## TASK TO CARRY OUT
Please show every line in the entries below that includes the word "https".
┄┄┄┄┄┄
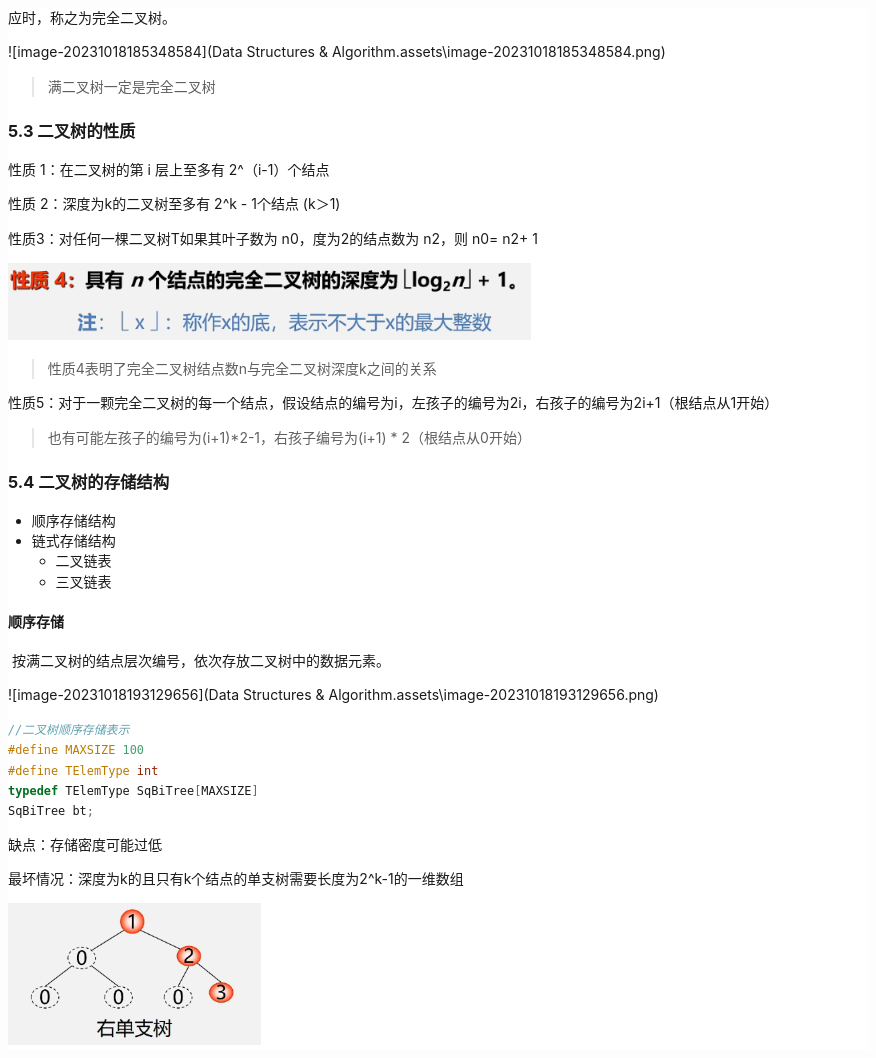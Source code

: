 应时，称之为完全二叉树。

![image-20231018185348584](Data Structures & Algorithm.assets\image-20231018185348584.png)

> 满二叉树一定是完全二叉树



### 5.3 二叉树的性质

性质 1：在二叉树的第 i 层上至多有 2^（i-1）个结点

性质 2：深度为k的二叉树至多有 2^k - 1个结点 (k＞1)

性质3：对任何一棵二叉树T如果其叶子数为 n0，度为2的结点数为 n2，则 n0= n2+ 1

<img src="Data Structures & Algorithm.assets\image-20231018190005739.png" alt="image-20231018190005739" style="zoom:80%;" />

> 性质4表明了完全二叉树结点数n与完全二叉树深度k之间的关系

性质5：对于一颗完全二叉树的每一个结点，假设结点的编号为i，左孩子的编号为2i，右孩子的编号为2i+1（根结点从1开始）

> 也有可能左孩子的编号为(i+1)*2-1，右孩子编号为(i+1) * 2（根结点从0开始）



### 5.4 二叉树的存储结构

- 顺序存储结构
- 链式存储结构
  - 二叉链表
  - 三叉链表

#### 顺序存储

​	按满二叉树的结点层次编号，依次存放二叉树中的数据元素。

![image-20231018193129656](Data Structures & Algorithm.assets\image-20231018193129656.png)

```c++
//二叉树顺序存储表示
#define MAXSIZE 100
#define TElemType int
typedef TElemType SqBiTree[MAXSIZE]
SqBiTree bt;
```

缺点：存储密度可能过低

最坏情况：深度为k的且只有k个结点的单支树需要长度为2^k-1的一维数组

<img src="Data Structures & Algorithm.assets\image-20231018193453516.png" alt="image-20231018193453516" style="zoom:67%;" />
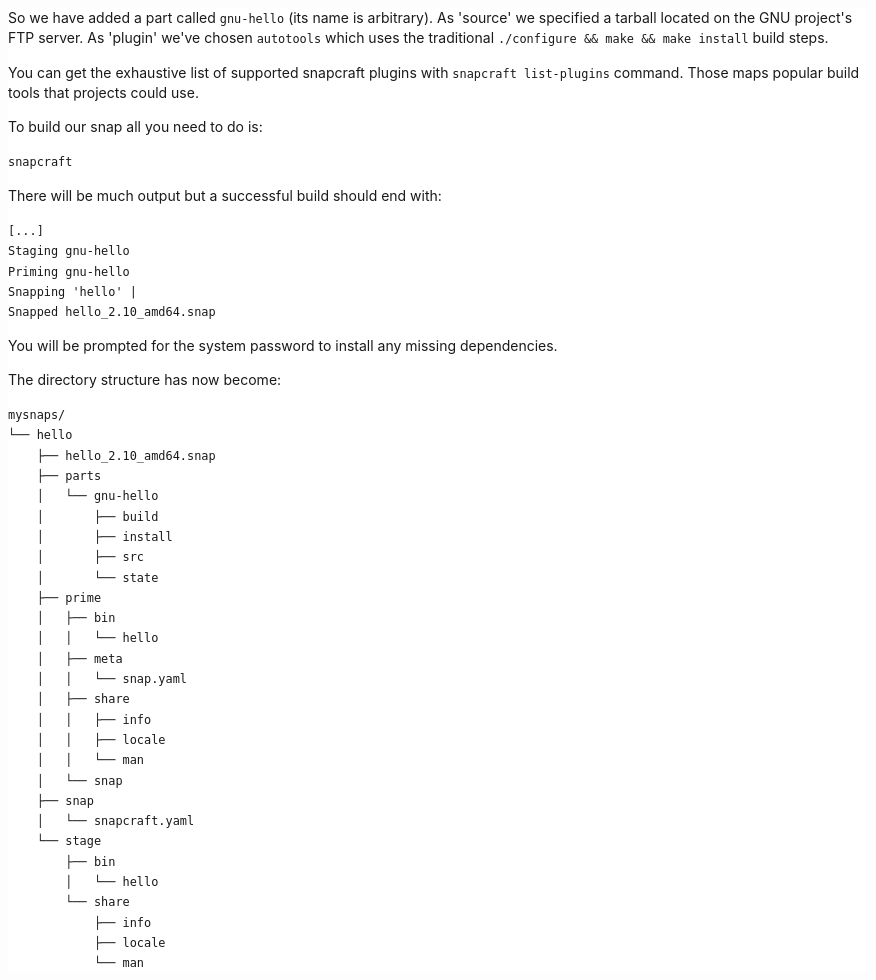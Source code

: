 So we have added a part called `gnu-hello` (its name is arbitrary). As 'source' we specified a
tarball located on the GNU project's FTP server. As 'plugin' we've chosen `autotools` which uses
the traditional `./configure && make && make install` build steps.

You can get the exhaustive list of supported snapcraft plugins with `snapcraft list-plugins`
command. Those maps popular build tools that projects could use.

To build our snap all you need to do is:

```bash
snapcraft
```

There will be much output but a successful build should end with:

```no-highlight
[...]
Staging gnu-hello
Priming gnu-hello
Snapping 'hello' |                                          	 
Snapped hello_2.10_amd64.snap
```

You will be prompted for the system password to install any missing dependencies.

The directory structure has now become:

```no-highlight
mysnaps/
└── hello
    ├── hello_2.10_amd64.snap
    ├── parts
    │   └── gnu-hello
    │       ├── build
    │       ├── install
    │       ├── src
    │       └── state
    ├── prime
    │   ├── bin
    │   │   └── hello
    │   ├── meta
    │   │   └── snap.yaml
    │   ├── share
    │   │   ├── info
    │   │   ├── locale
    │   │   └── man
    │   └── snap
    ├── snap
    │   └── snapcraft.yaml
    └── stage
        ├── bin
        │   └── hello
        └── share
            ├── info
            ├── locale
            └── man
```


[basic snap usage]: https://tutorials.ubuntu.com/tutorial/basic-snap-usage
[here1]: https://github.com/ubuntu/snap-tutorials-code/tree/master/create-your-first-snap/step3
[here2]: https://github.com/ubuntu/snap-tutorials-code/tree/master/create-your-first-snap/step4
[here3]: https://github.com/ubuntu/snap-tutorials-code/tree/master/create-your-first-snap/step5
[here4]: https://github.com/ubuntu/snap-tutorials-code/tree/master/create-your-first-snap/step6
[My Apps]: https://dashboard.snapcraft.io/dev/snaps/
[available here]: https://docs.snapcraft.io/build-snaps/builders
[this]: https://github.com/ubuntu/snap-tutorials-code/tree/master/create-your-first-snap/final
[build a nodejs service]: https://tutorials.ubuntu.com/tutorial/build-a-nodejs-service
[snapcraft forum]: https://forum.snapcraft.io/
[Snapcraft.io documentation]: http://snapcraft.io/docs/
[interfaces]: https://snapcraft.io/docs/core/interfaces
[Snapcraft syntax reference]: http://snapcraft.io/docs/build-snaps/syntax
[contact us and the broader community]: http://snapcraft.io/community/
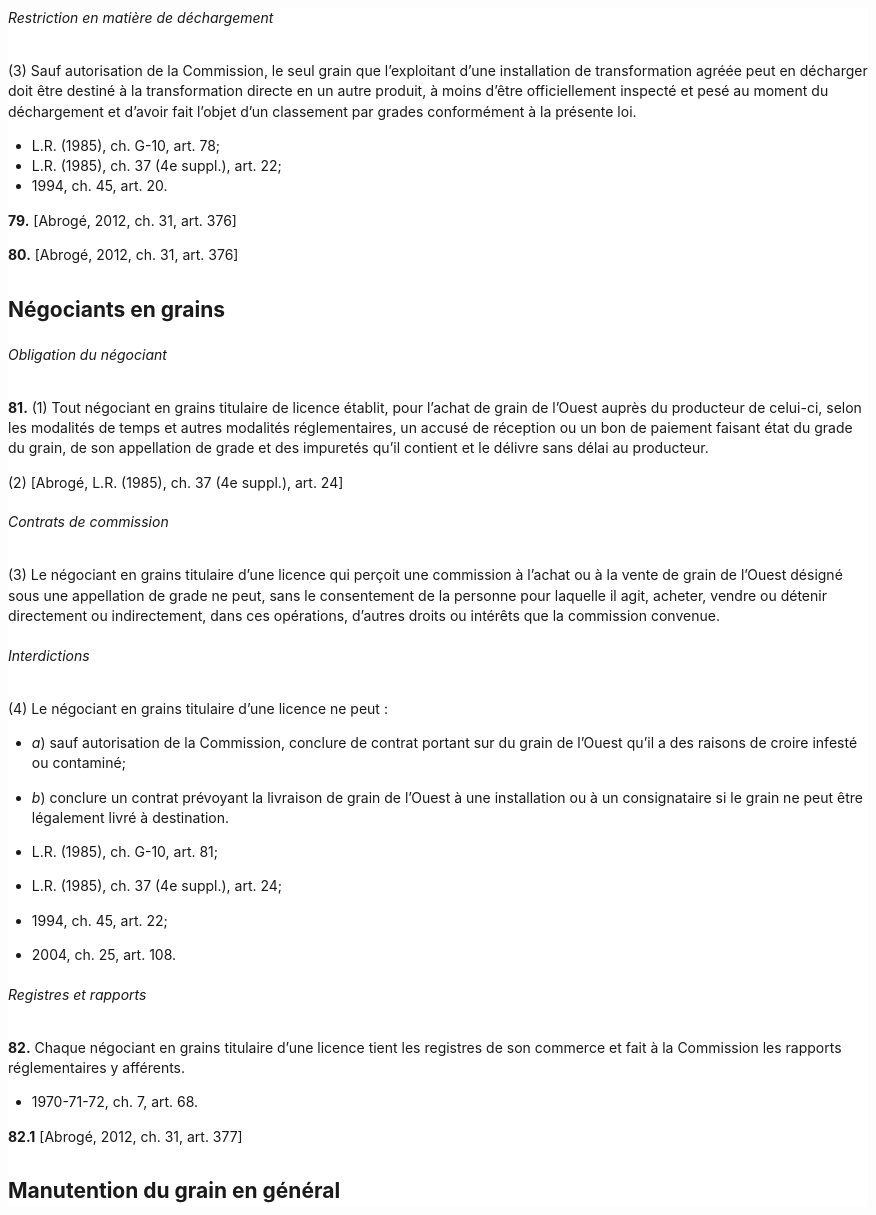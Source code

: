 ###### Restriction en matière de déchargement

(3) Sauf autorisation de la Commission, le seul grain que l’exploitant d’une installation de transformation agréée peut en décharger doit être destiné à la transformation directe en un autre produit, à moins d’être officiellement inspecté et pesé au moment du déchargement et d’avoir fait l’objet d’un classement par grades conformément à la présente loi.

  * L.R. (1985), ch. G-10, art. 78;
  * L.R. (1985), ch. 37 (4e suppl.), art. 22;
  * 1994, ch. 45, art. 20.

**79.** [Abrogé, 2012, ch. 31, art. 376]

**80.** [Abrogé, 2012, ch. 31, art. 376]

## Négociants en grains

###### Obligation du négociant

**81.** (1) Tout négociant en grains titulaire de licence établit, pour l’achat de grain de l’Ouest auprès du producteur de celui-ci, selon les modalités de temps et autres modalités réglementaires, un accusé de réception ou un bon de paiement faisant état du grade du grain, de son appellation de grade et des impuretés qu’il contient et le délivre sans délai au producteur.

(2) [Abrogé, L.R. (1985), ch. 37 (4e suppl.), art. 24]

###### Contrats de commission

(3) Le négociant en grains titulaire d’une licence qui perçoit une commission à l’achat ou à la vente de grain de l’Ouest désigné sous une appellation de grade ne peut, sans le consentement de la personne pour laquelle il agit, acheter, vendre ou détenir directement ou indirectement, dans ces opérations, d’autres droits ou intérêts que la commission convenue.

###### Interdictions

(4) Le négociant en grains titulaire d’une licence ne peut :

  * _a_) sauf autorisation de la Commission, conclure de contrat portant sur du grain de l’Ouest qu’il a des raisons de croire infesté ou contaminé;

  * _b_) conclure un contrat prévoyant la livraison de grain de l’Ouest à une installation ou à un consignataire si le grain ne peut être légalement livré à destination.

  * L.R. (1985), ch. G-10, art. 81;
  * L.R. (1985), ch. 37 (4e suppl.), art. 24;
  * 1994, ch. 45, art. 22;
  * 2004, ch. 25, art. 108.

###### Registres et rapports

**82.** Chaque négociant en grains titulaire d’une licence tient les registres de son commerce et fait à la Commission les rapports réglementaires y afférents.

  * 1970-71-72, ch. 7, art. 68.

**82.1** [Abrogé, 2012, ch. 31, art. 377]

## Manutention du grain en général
┄┄┄┄┄┄
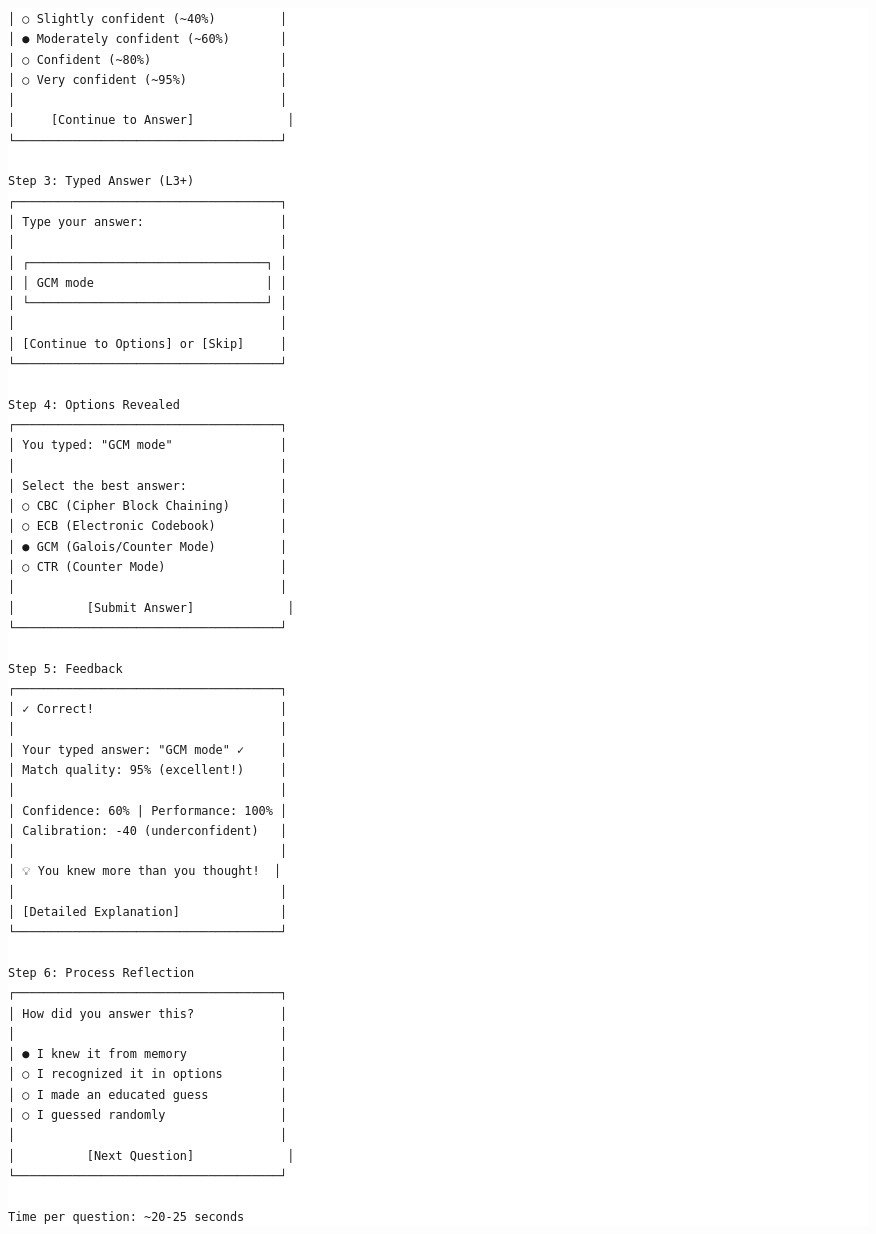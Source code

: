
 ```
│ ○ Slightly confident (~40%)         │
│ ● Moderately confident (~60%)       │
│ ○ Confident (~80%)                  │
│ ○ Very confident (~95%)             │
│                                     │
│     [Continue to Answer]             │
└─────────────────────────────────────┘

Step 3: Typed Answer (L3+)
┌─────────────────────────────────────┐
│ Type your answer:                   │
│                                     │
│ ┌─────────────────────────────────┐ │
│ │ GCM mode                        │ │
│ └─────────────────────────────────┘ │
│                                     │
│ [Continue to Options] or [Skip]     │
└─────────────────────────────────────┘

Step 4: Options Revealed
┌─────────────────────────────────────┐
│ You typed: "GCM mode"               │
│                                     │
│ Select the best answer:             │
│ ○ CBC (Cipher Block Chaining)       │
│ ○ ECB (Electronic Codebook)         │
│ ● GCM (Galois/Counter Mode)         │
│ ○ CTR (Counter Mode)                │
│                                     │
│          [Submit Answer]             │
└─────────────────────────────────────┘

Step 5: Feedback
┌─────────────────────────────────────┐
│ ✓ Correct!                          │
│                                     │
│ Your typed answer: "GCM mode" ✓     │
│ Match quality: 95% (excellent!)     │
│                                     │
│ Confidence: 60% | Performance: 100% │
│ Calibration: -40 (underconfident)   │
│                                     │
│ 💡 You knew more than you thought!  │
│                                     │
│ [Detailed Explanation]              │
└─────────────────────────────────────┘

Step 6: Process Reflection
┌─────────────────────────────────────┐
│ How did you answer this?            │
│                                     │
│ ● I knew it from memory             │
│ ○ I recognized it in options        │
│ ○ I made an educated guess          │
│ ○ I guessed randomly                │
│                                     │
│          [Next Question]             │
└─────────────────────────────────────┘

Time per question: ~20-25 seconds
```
┄┄┄┄┄┄
## TASK RESPONSE
[basic snap usage]: https://tutorials.ubuntu.com/tutorial/basic-snap-usage
[here1]: https://github.com/ubuntu/snap-tutorials-code/tree/master/create-your-first-snap/step3
[here2]: https://github.com/ubuntu/snap-tutorials-code/tree/master/create-your-first-snap/step4
[here3]: https://github.com/ubuntu/snap-tutorials-code/tree/master/create-your-first-snap/step5
[here4]: https://github.com/ubuntu/snap-tutorials-code/tree/master/create-your-first-snap/step6
[My Apps]: https://dashboard.snapcraft.io/dev/snaps/
[available here]: https://docs.snapcraft.io/build-snaps/builders
[this]: https://github.com/ubuntu/snap-tutorials-code/tree/master/create-your-first-snap/final
[build a nodejs service]: https://tutorials.ubuntu.com/tutorial/build-a-nodejs-service
[snapcraft forum]: https://forum.snapcraft.io/
[interfaces]: https://snapcraft.io/docs/core/interfaces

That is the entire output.